= TASK DIRECTIONS =
Beginning with the line where "For those discoveries, the" occurs, transcribe every line exactly through the last line of the listing below, and no others.

= DATASET RECORDS =

┄┄┄┄┄┄

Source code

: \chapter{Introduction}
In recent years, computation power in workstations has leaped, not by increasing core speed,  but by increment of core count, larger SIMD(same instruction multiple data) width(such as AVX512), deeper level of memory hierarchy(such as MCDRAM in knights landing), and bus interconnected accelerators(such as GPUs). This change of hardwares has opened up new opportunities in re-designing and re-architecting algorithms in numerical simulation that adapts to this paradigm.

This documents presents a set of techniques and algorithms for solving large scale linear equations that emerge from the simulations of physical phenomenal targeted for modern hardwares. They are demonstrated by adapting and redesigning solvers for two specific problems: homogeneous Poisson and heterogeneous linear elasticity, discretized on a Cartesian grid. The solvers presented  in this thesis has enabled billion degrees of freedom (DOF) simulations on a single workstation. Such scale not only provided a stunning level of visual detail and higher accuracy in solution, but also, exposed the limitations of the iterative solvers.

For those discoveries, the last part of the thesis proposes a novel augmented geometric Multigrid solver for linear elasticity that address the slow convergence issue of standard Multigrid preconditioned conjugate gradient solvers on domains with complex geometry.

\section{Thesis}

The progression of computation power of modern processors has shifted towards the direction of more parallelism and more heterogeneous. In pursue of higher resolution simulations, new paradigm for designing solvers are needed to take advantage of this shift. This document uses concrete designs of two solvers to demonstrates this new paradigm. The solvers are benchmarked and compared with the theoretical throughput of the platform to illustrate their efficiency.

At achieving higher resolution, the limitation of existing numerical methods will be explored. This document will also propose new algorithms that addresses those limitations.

┄┄┄┄┄┄

= SOLUTION FOR THIS EXERCISE =
For those discoveries, the last part of the thesis proposes a novel augmented geometric Multigrid solver for linear elasticity that address the slow convergence issue of standard Multigrid preconditioned conjugate gradient solvers on domains with complex geometry.

\section{Thesis}

The progression of computation power of modern processors has shifted towards the direction of more parallelism and more heterogeneous. In pursue of higher resolution simulations, new paradigm for designing solvers are needed to take advantage of this shift. This document uses concrete designs of two solvers to demonstrates this new paradigm. The solvers are benchmarked and compared with the theoretical throughput of the platform to illustrate their efficiency.

At achieving higher resolution, the limitation of existing numerical methods will be explored. This document will also propose new algorithms that addresses those limitations.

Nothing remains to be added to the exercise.